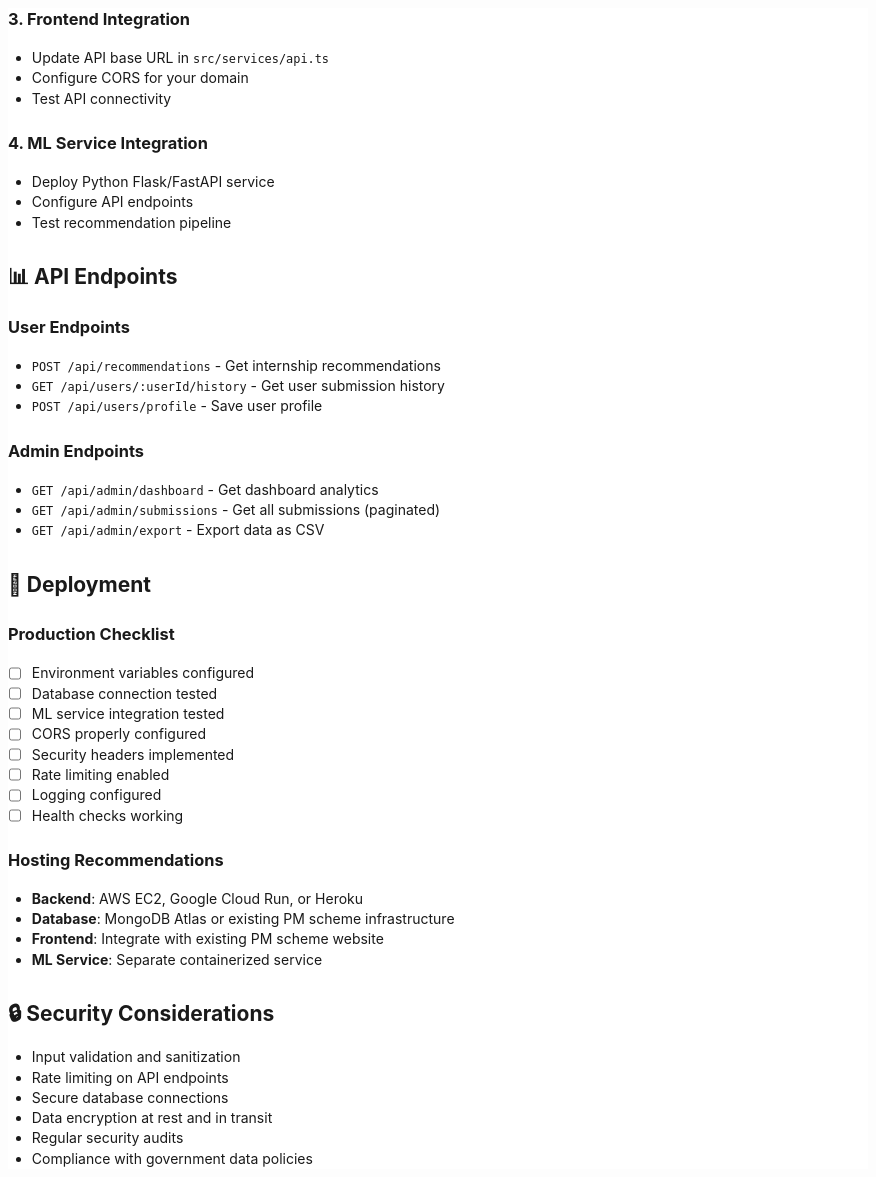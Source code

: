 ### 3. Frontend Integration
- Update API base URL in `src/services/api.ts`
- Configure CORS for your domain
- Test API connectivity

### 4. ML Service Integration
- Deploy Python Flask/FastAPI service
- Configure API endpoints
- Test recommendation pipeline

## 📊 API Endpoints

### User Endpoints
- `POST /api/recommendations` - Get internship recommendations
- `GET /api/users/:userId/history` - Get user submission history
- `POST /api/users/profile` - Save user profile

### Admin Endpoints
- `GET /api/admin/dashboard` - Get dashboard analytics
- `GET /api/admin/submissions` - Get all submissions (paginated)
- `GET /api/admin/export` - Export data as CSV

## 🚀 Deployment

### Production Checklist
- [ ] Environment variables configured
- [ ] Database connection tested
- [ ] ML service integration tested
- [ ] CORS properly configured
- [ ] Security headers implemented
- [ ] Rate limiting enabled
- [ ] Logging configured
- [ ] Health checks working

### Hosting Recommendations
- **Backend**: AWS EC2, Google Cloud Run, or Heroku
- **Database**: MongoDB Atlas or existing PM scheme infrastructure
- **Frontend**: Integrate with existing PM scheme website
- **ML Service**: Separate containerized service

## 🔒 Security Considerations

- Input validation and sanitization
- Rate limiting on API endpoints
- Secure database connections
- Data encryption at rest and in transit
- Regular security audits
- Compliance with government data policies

----

> **WORK ORDER**:
Give back exactly the lines of the listing above that run from the line with "- [ ] Logging configured" to the line with "- Regular security audits", inclusive.

> **OUTPUT OF THE EXERCISE**:
- [ ] Logging configured
- [ ] Health checks working

### Hosting Recommendations
- **Backend**: AWS EC2, Google Cloud Run, or Heroku
- **Database**: MongoDB Atlas or existing PM scheme infrastructure
- **Frontend**: Integrate with existing PM scheme website
- **ML Service**: Separate containerized service

## 🔒 Security Considerations

- Input validation and sanitization
- Rate limiting on API endpoints
- Secure database connections
- Data encryption at rest and in transit
- Regular security audits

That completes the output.